In the midst of his myriad academic responsibilities, Hutnik also finds time to serve in a variety of other capacities. He has participated in a wide range of workshops and institutes, as he continues to engage in professional development.
In addition, he has been selected to take part in academic seminars and Teachers as Scholars at Princeton University, and was awarded a spot in the highly competitive National Endowment for the Humanities Shakesperean Institute program at Illinois State University.
Hutnik also serves as student advisor to help students successfully navigate their high school career. In addition, he is head varsity water polo coach and middle school swimming coach.
He points out that he enjoys these activities. “A lot is going on in the students’ lives. There is a lot to cope with in the age of the internet; it’s important that they know they can open up about their difficulties, if they are struggling with difficult things.”
In further interaction with the students, as part of the Pennington Horizon Capstone program, he plans to take a group of Pennington seniors on a week-long hike of the New Jersey section of the Appalachian Trail (70-plus miles) later this month.
He also especially enjoys the sports programs. An experienced swimmer, he participated in water polo in college; now, his involvement in helping students become proficient in water sports is a pleasure for him.
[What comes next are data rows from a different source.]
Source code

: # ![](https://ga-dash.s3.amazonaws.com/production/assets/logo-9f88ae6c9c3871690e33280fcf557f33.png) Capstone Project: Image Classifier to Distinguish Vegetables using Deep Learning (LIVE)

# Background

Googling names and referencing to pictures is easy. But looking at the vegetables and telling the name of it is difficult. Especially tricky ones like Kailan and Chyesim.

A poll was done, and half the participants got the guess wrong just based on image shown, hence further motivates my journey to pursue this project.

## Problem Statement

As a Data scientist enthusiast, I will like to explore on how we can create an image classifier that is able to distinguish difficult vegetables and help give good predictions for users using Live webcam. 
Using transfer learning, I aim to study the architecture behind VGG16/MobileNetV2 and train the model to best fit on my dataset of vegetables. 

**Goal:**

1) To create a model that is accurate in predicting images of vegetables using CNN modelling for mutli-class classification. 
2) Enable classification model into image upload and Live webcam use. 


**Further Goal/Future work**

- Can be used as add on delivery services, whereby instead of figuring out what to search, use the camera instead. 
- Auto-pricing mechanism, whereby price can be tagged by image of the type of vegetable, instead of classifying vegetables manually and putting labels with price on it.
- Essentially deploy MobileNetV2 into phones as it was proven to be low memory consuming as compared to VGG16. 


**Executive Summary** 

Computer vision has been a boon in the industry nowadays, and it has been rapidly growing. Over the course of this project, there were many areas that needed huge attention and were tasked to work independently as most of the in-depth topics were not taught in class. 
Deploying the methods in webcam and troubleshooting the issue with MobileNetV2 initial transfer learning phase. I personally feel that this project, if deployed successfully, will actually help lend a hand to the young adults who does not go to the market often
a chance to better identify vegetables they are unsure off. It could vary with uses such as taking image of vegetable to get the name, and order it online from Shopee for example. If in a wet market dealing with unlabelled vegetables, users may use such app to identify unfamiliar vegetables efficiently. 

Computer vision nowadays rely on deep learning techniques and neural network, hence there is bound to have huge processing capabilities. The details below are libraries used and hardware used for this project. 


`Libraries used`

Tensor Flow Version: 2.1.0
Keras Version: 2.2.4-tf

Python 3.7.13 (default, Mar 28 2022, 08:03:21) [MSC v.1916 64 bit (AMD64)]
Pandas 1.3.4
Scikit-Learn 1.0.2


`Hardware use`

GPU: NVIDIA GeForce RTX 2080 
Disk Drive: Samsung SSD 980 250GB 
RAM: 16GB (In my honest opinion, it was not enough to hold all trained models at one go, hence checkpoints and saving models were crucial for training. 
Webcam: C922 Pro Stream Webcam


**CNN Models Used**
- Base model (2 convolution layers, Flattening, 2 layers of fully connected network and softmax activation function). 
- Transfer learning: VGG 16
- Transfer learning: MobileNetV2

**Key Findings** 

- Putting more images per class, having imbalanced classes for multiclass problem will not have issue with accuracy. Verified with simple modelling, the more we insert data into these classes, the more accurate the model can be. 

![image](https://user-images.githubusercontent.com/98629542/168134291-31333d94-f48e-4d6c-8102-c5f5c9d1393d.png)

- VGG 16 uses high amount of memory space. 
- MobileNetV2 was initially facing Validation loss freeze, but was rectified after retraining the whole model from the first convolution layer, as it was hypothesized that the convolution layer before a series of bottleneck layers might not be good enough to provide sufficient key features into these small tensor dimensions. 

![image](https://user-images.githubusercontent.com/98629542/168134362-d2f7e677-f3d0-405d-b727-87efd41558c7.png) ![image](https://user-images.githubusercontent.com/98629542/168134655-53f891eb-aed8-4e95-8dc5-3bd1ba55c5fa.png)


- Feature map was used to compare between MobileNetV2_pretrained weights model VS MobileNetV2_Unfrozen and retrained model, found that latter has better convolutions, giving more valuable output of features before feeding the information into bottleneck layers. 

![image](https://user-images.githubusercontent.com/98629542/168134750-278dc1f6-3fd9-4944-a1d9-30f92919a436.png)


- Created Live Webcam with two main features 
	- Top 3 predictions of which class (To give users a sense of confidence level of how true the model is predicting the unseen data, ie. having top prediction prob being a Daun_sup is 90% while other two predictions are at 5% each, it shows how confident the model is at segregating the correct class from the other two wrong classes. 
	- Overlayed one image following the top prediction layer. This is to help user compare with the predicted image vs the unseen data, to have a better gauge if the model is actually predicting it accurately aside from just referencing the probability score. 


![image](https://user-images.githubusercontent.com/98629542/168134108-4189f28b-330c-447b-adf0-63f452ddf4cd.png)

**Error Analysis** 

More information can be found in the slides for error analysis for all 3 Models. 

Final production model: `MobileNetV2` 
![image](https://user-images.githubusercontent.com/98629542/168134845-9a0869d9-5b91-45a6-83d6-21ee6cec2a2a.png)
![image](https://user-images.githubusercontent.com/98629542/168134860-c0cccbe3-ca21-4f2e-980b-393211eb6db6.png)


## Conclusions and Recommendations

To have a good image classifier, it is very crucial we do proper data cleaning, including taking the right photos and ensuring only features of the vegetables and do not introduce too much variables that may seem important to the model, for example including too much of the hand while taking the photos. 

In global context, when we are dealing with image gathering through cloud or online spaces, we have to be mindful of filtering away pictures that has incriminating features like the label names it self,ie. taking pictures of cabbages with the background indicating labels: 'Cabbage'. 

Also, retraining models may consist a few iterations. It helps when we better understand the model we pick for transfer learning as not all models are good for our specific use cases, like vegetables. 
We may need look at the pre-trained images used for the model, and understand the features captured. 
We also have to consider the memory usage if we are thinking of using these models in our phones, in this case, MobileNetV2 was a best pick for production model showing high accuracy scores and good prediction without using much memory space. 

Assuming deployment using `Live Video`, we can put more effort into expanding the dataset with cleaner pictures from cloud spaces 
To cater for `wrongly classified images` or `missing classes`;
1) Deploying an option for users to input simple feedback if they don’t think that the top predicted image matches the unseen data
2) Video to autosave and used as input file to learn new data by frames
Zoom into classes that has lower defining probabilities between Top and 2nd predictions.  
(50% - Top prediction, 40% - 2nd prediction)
Another pleasure is living in Hopewell Borough with his wife Amy and their two children, Daisy (13) and Chance (8). An additional source of happiness is that Daisy now attends Pennington. “One of my great joys is that my daughter is in the eighth grade here. It’s wonderful that I get to see her in school, and say ‘Hi, how’s your day going?’”
To be in such an environment, among congenial colleagues and enthusiastic students, must be a special satisfaction for an educator. And then to be honored by his peers with a prestigious award, recognizing his years of dedication and excellent teaching skills, is further acknowledgment that he surely chose the right profession.
“The recognition from the school and colleagues means a lot to me,” he says. “When I first started my career, I’d never have thought I’d be here 20 years. But here I am, and this is a wonderful place to be.”